Jacque, thanks for your timeless effort to educate me. I think one of
my problems is the same as the thing that caused me to initially buy
dozens of computer books on the same topic, searching for authors who
used "my" vocabulary. Amazingly, sometimes I managed to do that, or,
maybe from reading all of the other volumes I just got "smarter"; but
at some point I started understanding what I read. In both your and
Jim's explanations/examples you've used the word "keys". I don't like
that word because it doesn't have a meaning that I understand in this
context. I'm not sure what word I would use, perhaps "Index" or
"matrixLocator" or ?? To me a "key" is used to unlock something, not
locate or find it.
I thank all of you for your diligence and patience. Before too long,
this whole set of curiosities will be assembled into a really
informative Macinstruct.com article on RR. But I'm still waiting for
my own "Aha!" moment. I loved what you said about the Script Vars. We
used them in FutureBasic many times. I wish we'd had them in HC. I,
too, had several applications with 20 to 25 Start using Stacks that
required globals to communicate with one another. In my case, I used
one of the stacks to maintain control of the globals. On startup, one
of the first things that happened was this stack was opened and
fields were loaded into memory; at which time each line of the fields
was put into a global. During operation, when these values were
changed by the user, the line items in that stack were modified. This
worked great for a huge number of catalog/inventory items used for
pricing and a bunch of other things. I've a hunch this was not a lot
different than customproperties.
For those interested, it only took me a couple of hours to completely
redo my "lost" menu bar.
Have a good weekend all of you. I've got some architecture to do.
Joe Wilkins
On Mar 30, 2007, at 8:35 PM, J. Landman Gay wrote:
Joe Lewis Wilkins wrote:
Please enlighten me. With HC I never really had any problem using
Globals pretty extensively. I know all of the "old" adverse
thoughts and how it was felt to be bad programming practice; and,
perhaps, before we could have some pretty long vars, maybe it was
tough coming up with names that didn't create conflicts, but I
think we're past all of that now. So... why is using Custom
Properties any better than using globals.

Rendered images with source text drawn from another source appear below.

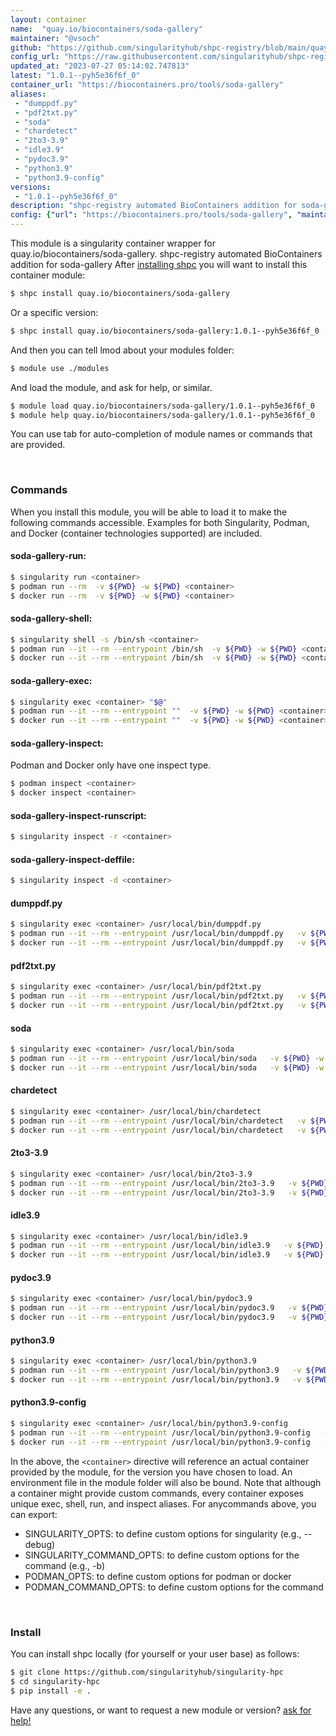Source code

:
 ```yaml
---
layout: container
name:  "quay.io/biocontainers/soda-gallery"
maintainer: "@vsoch"
github: "https://github.com/singularityhub/shpc-registry/blob/main/quay.io/biocontainers/soda-gallery/container.yaml"
config_url: "https://raw.githubusercontent.com/singularityhub/shpc-registry/main/quay.io/biocontainers/soda-gallery/container.yaml"
updated_at: "2023-07-27 05:14:02.747813"
latest: "1.0.1--pyh5e36f6f_0"
container_url: "https://biocontainers.pro/tools/soda-gallery"
aliases:
 - "dumppdf.py"
 - "pdf2txt.py"
 - "soda"
 - "chardetect"
 - "2to3-3.9"
 - "idle3.9"
 - "pydoc3.9"
 - "python3.9"
 - "python3.9-config"
versions:
 - "1.0.1--pyh5e36f6f_0"
description: "shpc-registry automated BioContainers addition for soda-gallery"
config: {"url": "https://biocontainers.pro/tools/soda-gallery", "maintainer": "@vsoch", "description": "shpc-registry automated BioContainers addition for soda-gallery", "latest": {"1.0.1--pyh5e36f6f_0": "sha256:112fe8dd6561f8c44348c1af142db19f624fdcd2dcea6d216abd7e6f73518230"}, "tags": {"1.0.1--pyh5e36f6f_0": "sha256:112fe8dd6561f8c44348c1af142db19f624fdcd2dcea6d216abd7e6f73518230"}, "docker": "quay.io/biocontainers/soda-gallery", "aliases": {"dumppdf.py": "/usr/local/bin/dumppdf.py", "pdf2txt.py": "/usr/local/bin/pdf2txt.py", "soda": "/usr/local/bin/soda", "chardetect": "/usr/local/bin/chardetect", "2to3-3.9": "/usr/local/bin/2to3-3.9", "idle3.9": "/usr/local/bin/idle3.9", "pydoc3.9": "/usr/local/bin/pydoc3.9", "python3.9": "/usr/local/bin/python3.9", "python3.9-config": "/usr/local/bin/python3.9-config"}}
---
```


This module is a singularity container wrapper for quay.io/biocontainers/soda-gallery.
shpc-registry automated BioContainers addition for soda-gallery
After [installing shpc](#install) you will want to install this container module:


```bash
$ shpc install quay.io/biocontainers/soda-gallery
```

Or a specific version:

```bash
$ shpc install quay.io/biocontainers/soda-gallery:1.0.1--pyh5e36f6f_0
```

And then you can tell lmod about your modules folder:

```bash
$ module use ./modules
```

And load the module, and ask for help, or similar.

```bash
$ module load quay.io/biocontainers/soda-gallery/1.0.1--pyh5e36f6f_0
$ module help quay.io/biocontainers/soda-gallery/1.0.1--pyh5e36f6f_0
```

You can use tab for auto-completion of module names or commands that are provided.

<br>

### Commands

When you install this module, you will be able to load it to make the following commands accessible.
Examples for both Singularity, Podman, and Docker (container technologies supported) are included.

#### soda-gallery-run:

```bash
$ singularity run <container>
$ podman run --rm  -v ${PWD} -w ${PWD} <container>
$ docker run --rm  -v ${PWD} -w ${PWD} <container>
```

#### soda-gallery-shell:

```bash
$ singularity shell -s /bin/sh <container>
$ podman run --it --rm --entrypoint /bin/sh  -v ${PWD} -w ${PWD} <container>
$ docker run --it --rm --entrypoint /bin/sh  -v ${PWD} -w ${PWD} <container>
```

#### soda-gallery-exec:

```bash
$ singularity exec <container> "$@"
$ podman run --it --rm --entrypoint ""  -v ${PWD} -w ${PWD} <container> "$@"
$ docker run --it --rm --entrypoint ""  -v ${PWD} -w ${PWD} <container> "$@"
```

#### soda-gallery-inspect:

Podman and Docker only have one inspect type.

```bash
$ podman inspect <container>
$ docker inspect <container>
```

#### soda-gallery-inspect-runscript:

```bash
$ singularity inspect -r <container>
```

#### soda-gallery-inspect-deffile:

```bash
$ singularity inspect -d <container>
```


#### dumppdf.py

```bash
$ singularity exec <container> /usr/local/bin/dumppdf.py
$ podman run --it --rm --entrypoint /usr/local/bin/dumppdf.py   -v ${PWD} -w ${PWD} <container> -c " $@"
$ docker run --it --rm --entrypoint /usr/local/bin/dumppdf.py   -v ${PWD} -w ${PWD} <container> -c " $@"
```


#### pdf2txt.py

```bash
$ singularity exec <container> /usr/local/bin/pdf2txt.py
$ podman run --it --rm --entrypoint /usr/local/bin/pdf2txt.py   -v ${PWD} -w ${PWD} <container> -c " $@"
$ docker run --it --rm --entrypoint /usr/local/bin/pdf2txt.py   -v ${PWD} -w ${PWD} <container> -c " $@"
```


#### soda

```bash
$ singularity exec <container> /usr/local/bin/soda
$ podman run --it --rm --entrypoint /usr/local/bin/soda   -v ${PWD} -w ${PWD} <container> -c " $@"
$ docker run --it --rm --entrypoint /usr/local/bin/soda   -v ${PWD} -w ${PWD} <container> -c " $@"
```


#### chardetect

```bash
$ singularity exec <container> /usr/local/bin/chardetect
$ podman run --it --rm --entrypoint /usr/local/bin/chardetect   -v ${PWD} -w ${PWD} <container> -c " $@"
$ docker run --it --rm --entrypoint /usr/local/bin/chardetect   -v ${PWD} -w ${PWD} <container> -c " $@"
```


#### 2to3-3.9

```bash
$ singularity exec <container> /usr/local/bin/2to3-3.9
$ podman run --it --rm --entrypoint /usr/local/bin/2to3-3.9   -v ${PWD} -w ${PWD} <container> -c " $@"
$ docker run --it --rm --entrypoint /usr/local/bin/2to3-3.9   -v ${PWD} -w ${PWD} <container> -c " $@"
```


#### idle3.9

```bash
$ singularity exec <container> /usr/local/bin/idle3.9
$ podman run --it --rm --entrypoint /usr/local/bin/idle3.9   -v ${PWD} -w ${PWD} <container> -c " $@"
$ docker run --it --rm --entrypoint /usr/local/bin/idle3.9   -v ${PWD} -w ${PWD} <container> -c " $@"
```


#### pydoc3.9

```bash
$ singularity exec <container> /usr/local/bin/pydoc3.9
$ podman run --it --rm --entrypoint /usr/local/bin/pydoc3.9   -v ${PWD} -w ${PWD} <container> -c " $@"
$ docker run --it --rm --entrypoint /usr/local/bin/pydoc3.9   -v ${PWD} -w ${PWD} <container> -c " $@"
```


#### python3.9

```bash
$ singularity exec <container> /usr/local/bin/python3.9
$ podman run --it --rm --entrypoint /usr/local/bin/python3.9   -v ${PWD} -w ${PWD} <container> -c " $@"
$ docker run --it --rm --entrypoint /usr/local/bin/python3.9   -v ${PWD} -w ${PWD} <container> -c " $@"
```


#### python3.9-config

```bash
$ singularity exec <container> /usr/local/bin/python3.9-config
$ podman run --it --rm --entrypoint /usr/local/bin/python3.9-config   -v ${PWD} -w ${PWD} <container> -c " $@"
$ docker run --it --rm --entrypoint /usr/local/bin/python3.9-config   -v ${PWD} -w ${PWD} <container> -c " $@"
```



In the above, the `<container>` directive will reference an actual container provided
by the module, for the version you have chosen to load. An environment file in the
module folder will also be bound. Note that although a container
might provide custom commands, every container exposes unique exec, shell, run, and
inspect aliases. For anycommands above, you can export:

 - SINGULARITY_OPTS: to define custom options for singularity (e.g., --debug)
 - SINGULARITY_COMMAND_OPTS: to define custom options for the command (e.g., -b)
 - PODMAN_OPTS: to define custom options for podman or docker
 - PODMAN_COMMAND_OPTS: to define custom options for the command

<br>

### Install

You can install shpc locally (for yourself or your user base) as follows:

```bash
$ git clone https://github.com/singularityhub/singularity-hpc
$ cd singularity-hpc
$ pip install -e .
```

Have any questions, or want to request a new module or version? [ask for help!](https://github.com/singularityhub/singularity-hpc/issues)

Like Richard, I use variables and custom properties for different
reasons. If data needs to be saved permanently with the stack (like
a set of user prefs, for example) custom properties are perfect.
Rev stores your preferences this way. For data that is only used
during the current session, I think it is preferable to use variables.
But I avoid globals in general, and prefer script-local variables
instead. Globals clutter up the name space and the variable
watcher, they are hard to keep track of, and there can be naming
conflicts with other stacks. Mostly it's the cluttter I don't like.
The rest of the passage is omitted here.